Salafisten können deutliche Siege verzeichnen
Aufschlussreich ist auch, was das neue Verfassungsdekret über die aktuellen Machtverhältnisse verrät. Die Absetzung von Mohammed Mursi hatten breite Teile der Gesellschaft befürwortet - ein überraschendes Bündnis aus Liberalen, Christen, Mubarak-Anhängern, Salafisten, Al-Azhar-Gelehrten und den autoritären Militärs, geeint wohl nur vom Willen, Mursi zu stürzen. Nun bestimmen hinter den Kulissen weiter die Generäle, wo es langgeht. Wen sie dabei unter den Zivilisten für einen ihrer wichtigsten Partner halten, zeigt das Dekret.
Nicht nur die Mubarak-Juristen wurden massiv aufgewertet. Überraschenderweise finden sich in der Verfassungserklärung auch deutliche Zugeständnisse an die Salafisten, die erzkonservativen Rivalen der Muslimbruderschaft. Schon Husni Mubarak ließ die Salafisten, damals eine unpolitische, soziale Bewegung, weitgehend gewähren, erhoffte er sich doch davon eine Spaltung und Schwächung des Islamisten-Lagers.

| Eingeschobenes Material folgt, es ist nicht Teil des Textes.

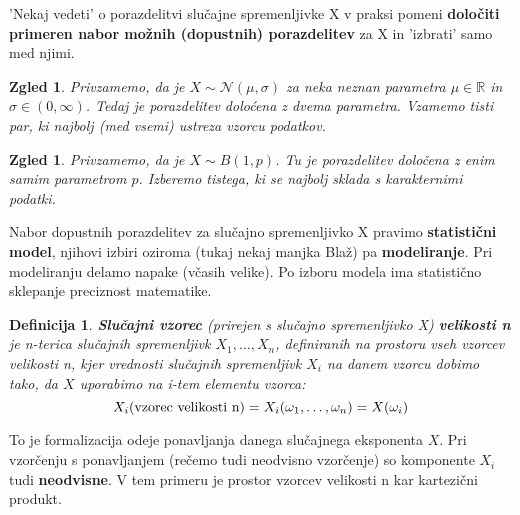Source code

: \documentclass[11pt]{article}
\newtheorem{Definicija}[Izrek]{{\sc Definicija}}
\newtheorem{Zgled}[Izrek]{{\sc Zgled}}
\begin{document}
'Nekaj vedeti' o porazdelitvi slučajne spremenljivke X v praksi pomeni \textbf{določiti primeren nabor možnih (dopustnih) porazdelitev} za X in 'izbrati' samo med njimi.
\begin{Zgled}
	Privzamemo, da je $X\sim \mathcal{N}(\mu, \sigma)$ za neka neznan parametra  $\mu \in \mathbb{R}$ in $\sigma\in(0, \infty)$. Tedaj je porazdelitev doloćena z dvema parametra. Vzamemo tisti par, ki najbolj (med vsemi) ustreza vzorcu podatkov.
\end{Zgled}		
\begin{Zgled}
	Privzamemo, da je $X\sim B(1,p)$. Tu je porazdelitev določena  z enim samim parametrom $p$. Izberemo tistega, ki se najbolj sklada s karakternimi podatki.
\end{Zgled}

Nabor dopustnih porazdelitev za slučajno spremenljivko X pravimo \textbf{statistični model}, njihovi izbiri oziroma (tukaj nekaj manjka Blaž) pa \textbf{modeliranje}. Pri modeliranju delamo napake (včasih velike). Po izboru modela ima statistično sklepanje preciznost matematike.
\begin{Definicija}
	\textbf{Slučajni vzorec} (prirejen s slučajno spremenljivko X) \textbf{velikosti n} je n-terica slučajnih spremenljivk $X_1, \ldots, X_n$, definiranih na prostoru vseh vzorcev velikosti n, kjer vrednosti slučajnih spremenljivk $X_i$ na danem vzorcu dobimo tako, da $X$ uporabimo na i-tem elementu vzorca:
	$$X_i(\textnormal{vzorec velikosti n}) = X_i(\omega_1, \ldots,\omega_n) = X(\omega_i)$$
\end{Definicija}
To je formalizacija odeje ponavljanja danega slučajnega eksponenta $X$. Pri vzorčenju s ponavljanjem (rečemo tudi neodvisno vzorčenje) so komponente $X_i$ tudi \textbf{neodvisne}. V tem primeru je prostor vzorcev velikosti n kar kartezični produkt.
\end{document}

Klar heißt es im ersten Artikel der Verfassung, dass Ägypten ein Land sei, in dem die "Prinzipien der islamischen Scharia" die "Hauptquelle der Gesetzgebung" seien. Dabei wird explizit ausgeführt, dass es nicht nur um die allgemeinen Werte der Scharia geht - wie etwa Gerechtigkeit -, sondern auch um ihre Auslegung durch Religionsgelehrte, eine extrem Salafisten-freundliche Definition. Dieser Punkt war in der von Mursi erwirkten Verfassung einer der Hauptkritikpunkte der Liberalen gewesen. Nun hat man ihn stillschweigend beibehalten - ein massives Zugeständnis an die Salafisten.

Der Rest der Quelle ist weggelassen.